RBS sale: expedient but a communications tightrope

By Chris Rogers August 4, 2015 11:20 am

Today marks the beginning of the end of an eight year saga, in which the Government has propped up one of the country’s major financial institutions. Few can forget the days of the credit crunch, which impacted the population in countless ways from redundancy to reduced access to borrowing, from sluggish economic and business growth to rising living costs. And little symbolised those dark times more than the decision of the then-government to pump some £45 billion into the Royal Bank of Scotland (RBS).

The rationale was simple. While it cost the taxpayer to keep RBS open, the alternative was far worse. But yesterday the Chancellor of the Exchequer decided the time had come to begin shedding that weight. And so the Government began selling its 80 percent stake in the bank.

Commentators such as the Telegraph’s Alistair Heath have hailed the announcement as a sign of progress and a movement away from one of the darker periods in British economic history. But the announcement hasn’t been exactly greeted with the popping of champagne corks, and this is symptomatic of the unsteady ground the Government finds itself on.

While the divestment of shares in other financial institutions (such as Lloyds) have largely been greeted with a positive response, critics have been swift to point out that RBS is continuing to report heavy losses and is only one year into a five year restructuring plan. The Government has also faced questions as to why it’s selling off part of its stake now, at a far lower share price than was the case a matter of months ago.

The result is that taxpayers might take a hit of up to £15 billion on the bailout. Any this makes the announcement a communications problem for the Government.

Ministers are perfectly within their rights to explain that this is a problem dumped on their doorstep by their predecessors, and that RBS has now reached the point where it will prosper more under private rather than public ownership. Equally, the Government isn’t selling all its shares in one go. The process will take until 2020 and beyond.

The problem for George Osborne and his fellow Treasury ministers is they’re saddled with the ghosts of the past. The Coalition attracted enormous criticism for its sell-off of Royal Mail, the value of which rose sharply after the sale, meaning the public had lost out on the potential of billions going back into the public purse.
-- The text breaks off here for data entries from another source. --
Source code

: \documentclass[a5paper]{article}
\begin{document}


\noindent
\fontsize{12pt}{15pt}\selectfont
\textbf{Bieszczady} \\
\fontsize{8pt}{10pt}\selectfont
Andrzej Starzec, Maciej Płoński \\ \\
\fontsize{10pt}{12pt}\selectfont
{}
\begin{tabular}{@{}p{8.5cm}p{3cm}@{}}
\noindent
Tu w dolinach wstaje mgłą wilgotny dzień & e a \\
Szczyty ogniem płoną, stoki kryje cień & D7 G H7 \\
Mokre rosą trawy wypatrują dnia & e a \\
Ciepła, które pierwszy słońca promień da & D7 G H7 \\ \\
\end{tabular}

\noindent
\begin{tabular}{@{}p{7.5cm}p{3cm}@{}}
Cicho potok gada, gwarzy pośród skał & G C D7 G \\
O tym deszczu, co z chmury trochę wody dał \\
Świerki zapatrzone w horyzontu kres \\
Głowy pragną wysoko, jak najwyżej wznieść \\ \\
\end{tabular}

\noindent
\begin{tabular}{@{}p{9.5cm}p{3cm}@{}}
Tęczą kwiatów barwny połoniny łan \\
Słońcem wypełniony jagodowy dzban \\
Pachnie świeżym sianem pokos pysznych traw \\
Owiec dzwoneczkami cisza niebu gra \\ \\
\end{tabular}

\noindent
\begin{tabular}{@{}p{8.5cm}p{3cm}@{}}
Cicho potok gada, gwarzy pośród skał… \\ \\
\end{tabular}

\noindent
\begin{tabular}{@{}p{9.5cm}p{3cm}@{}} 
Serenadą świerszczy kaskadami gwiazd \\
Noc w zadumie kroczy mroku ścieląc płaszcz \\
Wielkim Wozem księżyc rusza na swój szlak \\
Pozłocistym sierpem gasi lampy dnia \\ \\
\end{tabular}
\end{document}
While RBS’s share price may well rise over the course of the sale, the Government will have difficult questions to answer if it quickly rebounds in value, highlighting the loss to the public.
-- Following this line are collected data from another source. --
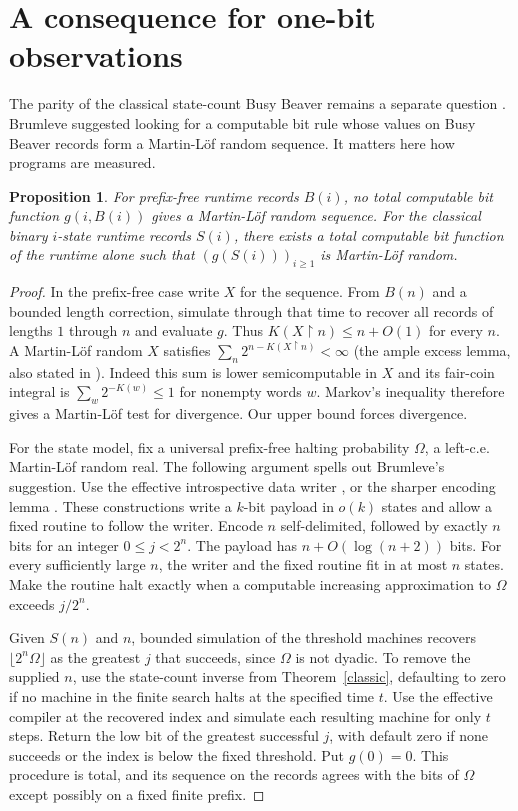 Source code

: \documentclass[11pt]{article}
\newtheorem{proposition}[theorem]{Proposition}
\begin{document}
\section*{A consequence for one-bit observations}
The parity of the classical state-count Busy Beaver remains a separate question \cite[Section 5.11]{aaronson}. Brumleve \cite{brumleve} suggested looking for a computable bit rule whose values on Busy Beaver records form a Martin-L\"of random sequence. It matters here how programs are measured.

\begin{proposition}
For prefix-free runtime records $B(i)$, no total computable bit function $g(i,B(i))$ gives a Martin-L\"of random sequence. For the classical binary $i$-state runtime records $S(i)$, there exists a total computable bit function of the runtime alone such that $(g(S(i)))_{i\ge1}$ is Martin-L\"of random.
\end{proposition}
\begin{proof}
In the prefix-free case write $X$ for the sequence. From $B(n)$ and a bounded length correction, simulate through that time to recover all records of lengths $1$ through $n$ and evaluate $g$. Thus $K(X{\upharpoonright}n)\le n+O(1)$ for every $n$. A Martin-L\"of random $X$ satisfies $\sum_n2^{n-K(X{\upharpoonright}n)}<\infty$ (the ample excess lemma, also stated in \cite[Theorem 3.10]{tadaki}). Indeed this sum is lower semicomputable in $X$ and its fair-coin integral is $\sum_w 2^{-K(w)}\le1$ for nonempty words $w$. Markov's inequality therefore gives a Martin-L\"of test for divergence. Our upper bound forces divergence.

For the state model, fix a universal prefix-free halting probability $\Omega$, a left-c.e. Martin-L\"of random real. The following argument spells out Brumleve's suggestion. Use the effective introspective data writer \cite[Section 8.3.2]{ya}, or the sharper encoding lemma \cite[Lemma 17]{aaronson}. These constructions write a $k$-bit payload in $o(k)$ states and allow a fixed routine to follow the writer. Encode $n$ self-delimited, followed by exactly $n$ bits for an integer $0\le j<2^n$. The payload has $n+O(\log(n+2))$ bits. For every sufficiently large $n$, the writer and the fixed routine fit in at most $n$ states. Make the routine halt exactly when a computable increasing approximation to $\Omega$ exceeds $j/2^n$.

Given $S(n)$ and $n$, bounded simulation of the threshold machines recovers $\lfloor 2^n\Omega\rfloor$ as the greatest $j$ that succeeds, since $\Omega$ is not dyadic. To remove the supplied $n$, use the state-count inverse from Theorem~\ref{classic}, defaulting to zero if no machine in the finite search halts at the specified time $t$. Use the effective compiler at the recovered index and simulate each resulting machine for only $t$ steps. Return the low bit of the greatest successful $j$, with default zero if none succeeds or the index is below the fixed threshold. Put $g(0)=0$. This procedure is total, and its sequence on the records agrees with the bits of $\Omega$ except possibly on a fixed finite prefix.
\end{proof}
\end{document}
But the real communications threat to ministers is more visual. Even if RBS does restore some of its former lustre and benefits the economy, the public will likely have little interest of sympathy if the bank – and indeed the wider financial sector – begin to show signs of the largesse that typified the pre-credit crunch period. If that happens, George Osborne will face rather more difficult questions that why he’s selling up now rather than earlier in the year.